If our concurrence, sir, is necessary to increase his majesty's influence on the continent, to animate the friends of the house of Austria, or to repress the disturbers of the publick tranquillity, I shall willingly unite with the most zealous advocates for the administration in any vote of approbation or assistance, not contrary to the act of settlement, that important and well-concerted act, by which the present family was advanced to the throne, and by which it is provided, that Britain shall never be involved in war for the enlargement or protection of the dominions of Hanover, dominions from which we never expected nor received any benefit, and for which, therefore, nothing ought to be either suffered or hazarded.

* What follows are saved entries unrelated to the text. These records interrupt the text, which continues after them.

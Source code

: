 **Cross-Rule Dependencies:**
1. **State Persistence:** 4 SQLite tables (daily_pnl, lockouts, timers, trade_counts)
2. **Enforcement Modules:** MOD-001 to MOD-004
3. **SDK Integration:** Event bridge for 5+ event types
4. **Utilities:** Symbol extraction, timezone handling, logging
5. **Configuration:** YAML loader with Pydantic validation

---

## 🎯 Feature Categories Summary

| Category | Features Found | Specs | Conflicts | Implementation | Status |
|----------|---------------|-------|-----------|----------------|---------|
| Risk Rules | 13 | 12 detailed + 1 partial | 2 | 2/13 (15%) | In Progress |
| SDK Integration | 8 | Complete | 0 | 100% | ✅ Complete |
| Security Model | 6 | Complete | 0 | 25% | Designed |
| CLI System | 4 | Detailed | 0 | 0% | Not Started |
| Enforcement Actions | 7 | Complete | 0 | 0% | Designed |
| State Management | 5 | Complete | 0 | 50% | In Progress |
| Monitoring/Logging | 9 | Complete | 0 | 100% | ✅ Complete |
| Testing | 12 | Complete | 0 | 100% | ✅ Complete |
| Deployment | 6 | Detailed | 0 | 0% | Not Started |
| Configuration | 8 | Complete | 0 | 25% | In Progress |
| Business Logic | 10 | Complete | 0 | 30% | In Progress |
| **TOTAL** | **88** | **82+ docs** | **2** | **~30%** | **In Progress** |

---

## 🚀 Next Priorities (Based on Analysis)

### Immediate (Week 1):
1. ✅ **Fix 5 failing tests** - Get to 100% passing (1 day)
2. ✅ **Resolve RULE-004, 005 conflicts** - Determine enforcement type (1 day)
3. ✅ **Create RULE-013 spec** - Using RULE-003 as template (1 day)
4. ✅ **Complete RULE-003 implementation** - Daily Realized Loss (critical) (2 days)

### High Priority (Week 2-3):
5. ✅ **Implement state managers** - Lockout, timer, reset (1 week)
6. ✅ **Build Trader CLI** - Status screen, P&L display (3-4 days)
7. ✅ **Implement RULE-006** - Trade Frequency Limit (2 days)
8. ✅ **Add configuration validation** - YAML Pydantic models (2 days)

If it should be again necessary to form a confederacy, and to unite the powers of Europe against the house of Bourbon, that ambitious, that restless family, by which the repose of the world is almost every day interrupted, which is incessantly labouring against the happiness of human nature, and seeking every hour an opportunity of new encroachments, I declare, sir, that I shall not only, with the greatest cheerfulness, bear my share of the publick expense, but endeavour to reconcile others to their part of the calamities of war. This, sir, I have advanced in confidence, that sufficient care shall be taken, that in any new alliance we shall be parties, not principals; that the expense of war, as the advantage of victory, shall be common; and that those who shall unite with us will be our allies, not our mercenaries.

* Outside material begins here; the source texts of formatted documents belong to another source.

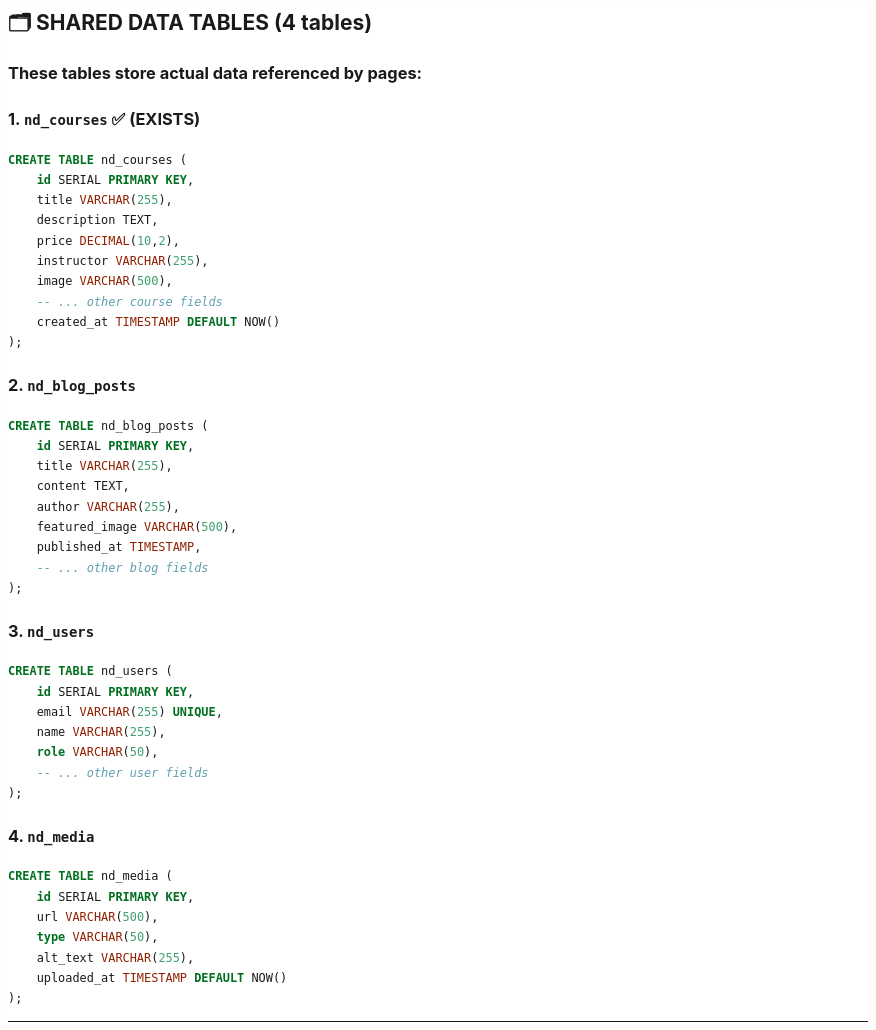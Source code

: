 
## 🗂️ SHARED DATA TABLES (4 tables)

### These tables store actual data referenced by pages:

### 1. `nd_courses` ✅ (EXISTS)
```sql
CREATE TABLE nd_courses (
    id SERIAL PRIMARY KEY,
    title VARCHAR(255),
    description TEXT,
    price DECIMAL(10,2),
    instructor VARCHAR(255),
    image VARCHAR(500),
    -- ... other course fields
    created_at TIMESTAMP DEFAULT NOW()
);
```

### 2. `nd_blog_posts`
```sql
CREATE TABLE nd_blog_posts (
    id SERIAL PRIMARY KEY,
    title VARCHAR(255),
    content TEXT,
    author VARCHAR(255),
    featured_image VARCHAR(500),
    published_at TIMESTAMP,
    -- ... other blog fields
);
```

### 3. `nd_users`
```sql
CREATE TABLE nd_users (
    id SERIAL PRIMARY KEY,
    email VARCHAR(255) UNIQUE,
    name VARCHAR(255),
    role VARCHAR(50),
    -- ... other user fields
);
```

### 4. `nd_media`
```sql
CREATE TABLE nd_media (
    id SERIAL PRIMARY KEY,
    url VARCHAR(500),
    type VARCHAR(50),
    alt_text VARCHAR(255),
    uploaded_at TIMESTAMP DEFAULT NOW()
);
```

---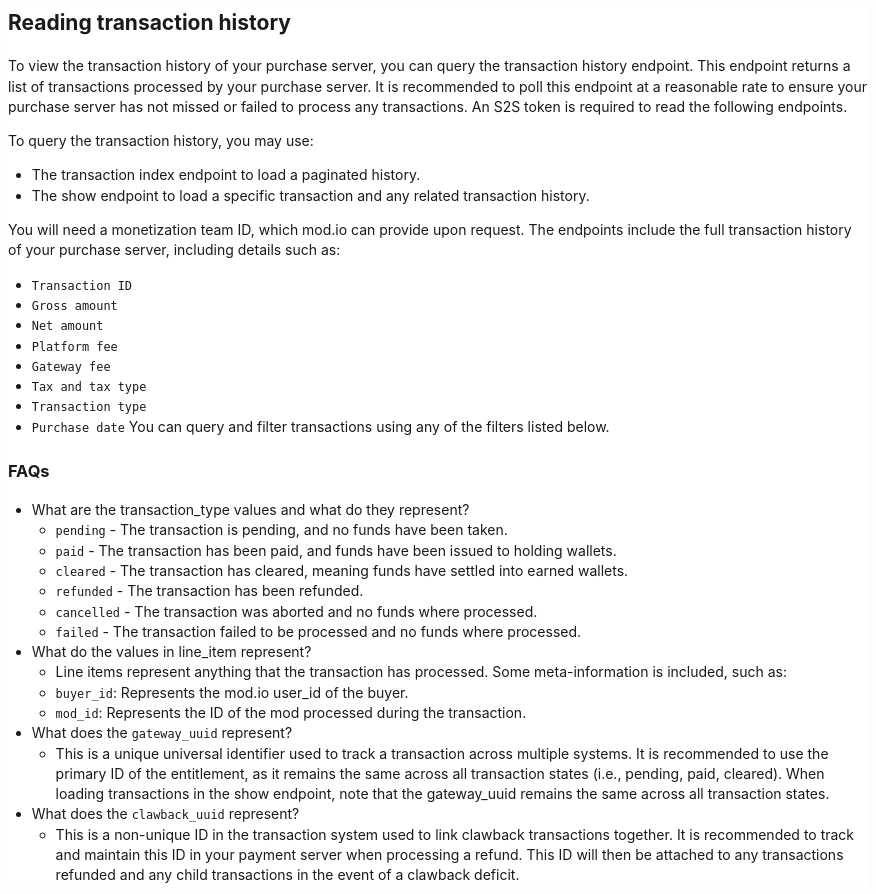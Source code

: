 ## Reading transaction history

To view the transaction history of your purchase server, you can query the transaction history endpoint. This endpoint returns a list of transactions processed by your purchase server.
It is recommended to poll this endpoint at a reasonable rate to ensure your purchase server has not missed or failed to process any transactions. An S2S token is required to read the following endpoints.  

To query the transaction history, you may use:

- The transaction index endpoint to load a paginated history.
- The show endpoint to load a specific transaction and any related transaction history.

You will need a monetization team ID, which mod.io can provide upon request.
The endpoints include the full transaction history of your purchase server, including details such as:

- `Transaction ID`
- `Gross amount`
- `Net amount`
- `Platform fee`
- `Gateway fee`
- `Tax and tax type`
- `Transaction type`
- `Purchase date`
You can query and filter transactions using any of the filters listed below.

### FAQs
- What are the transaction_type values and what do they represent?
  - `pending` - The transaction is pending, and no funds have been taken.
  - `paid` - The transaction has been paid, and funds have been issued to holding wallets.
  - `cleared` - The transaction has cleared, meaning funds have settled into earned wallets.
  - `refunded` - The transaction has been refunded.
  - `cancelled` - The transaction was aborted and no funds where processed.
  - `failed` - The transaction failed to be processed and no funds where processed.
- What do the values in line_item represent?
  - Line items represent anything that the transaction has processed. Some meta-information is included, such as:
  - `buyer_id`: Represents the mod.io user_id of the buyer.
  - `mod_id`: Represents the ID of the mod processed during the transaction.
- What does the `gateway_uuid` represent?
  - This is a unique universal identifier used to track a transaction across multiple systems. It is recommended to use the primary ID of the entitlement, as it remains the same across all transaction states (i.e., pending, paid, cleared).
  When loading transactions in the show endpoint, note that the gateway_uuid remains the same across all transaction states.
- What does the `clawback_uuid` represent?
  - This is a non-unique ID in the transaction system used to link clawback transactions together. It is recommended to track and maintain this ID in your payment server when processing a refund. This ID will then be attached to any transactions refunded and any child transactions in the event of a clawback deficit.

Mr. WALPOLE then spoke, to the following purpose:—Sir, it is not without reason that the honourable gentleman desires to be informed of the stipulations contained in the treaty by which we have engaged to support the Pragmatick sanction; for I find that he either never knew them or has forgotten them; and, therefore, those reasonings which he has formed upon them fall to the ground.
We are obliged, sir, by this treaty, to supply the house of Austria with twelve thousand men, and the Dutch, who were engaged in it by our example, have promised a supply of five thousand. This force, joined to those armies which the large dominions of that family enable them to raise, were conceived sufficient to repel any enemy by whom their rights should be invaded.
But because in affairs of such importance nothing is to be left to hazard, because the preservation of the equipoise of power, on which the liberties of almost all mankind, who can call themselves free, must be acknowledged to depend, ought to be rather certain, than barely probable; it is stipulated farther, both by the French and ourselves, that if the supplies, specified in the first article, shall appear insufficient, we shall unite our whole force in the defence of our ally, and struggle, once more, for independence, with ardour proportioned to the importance of our cause.
By these stipulations, sir, no engagements have been formed that can be imagined to have been prohibited by the act of settlement, by which it is provided, that the house of Hanover shall not plunge this nation into a war, for the sake of their foreign dominions, without the consent of the senate; for this war is by no means entered upon for the particular security of Hanover, but for the general advantage of Europe, to repress the ambition of the French, and to preserve ourselves and our posterity from the most abject dependence upon a nation exasperated against us by long opposition, and hereditary hatred.
Nor is the act of settlement only preserved unviolated by the reasons of the present alliance, but by the regular concurrence of the senate which his majesty has desired, notwithstanding his indubitable right of making peace and war by his own authority. I cannot, therefore, imagine upon what pretence it can be urged, that the law, which requires that no war shall be made on account of the Hanoverian dominions without the consent of the senate, is violated, when it is evident that the war is made upon other motives, and the concurrence of the senate is solemnly desired.
But such is the malevolence with which the conduct of the administration is examined, that no degree of integrity or vigilance can secure it from censure. When, in the present question, truth and reason are evidently on their side, past transactions are recalled to memory, and those measures are treated with the utmost degree of contempt and ridicule, of which the greatest part of the audience have probably forgotten the reasons, and of which the authors of them do not always stand up in the defence, because they are weary of repeating arguments to those who listen with a resolution never to be convinced.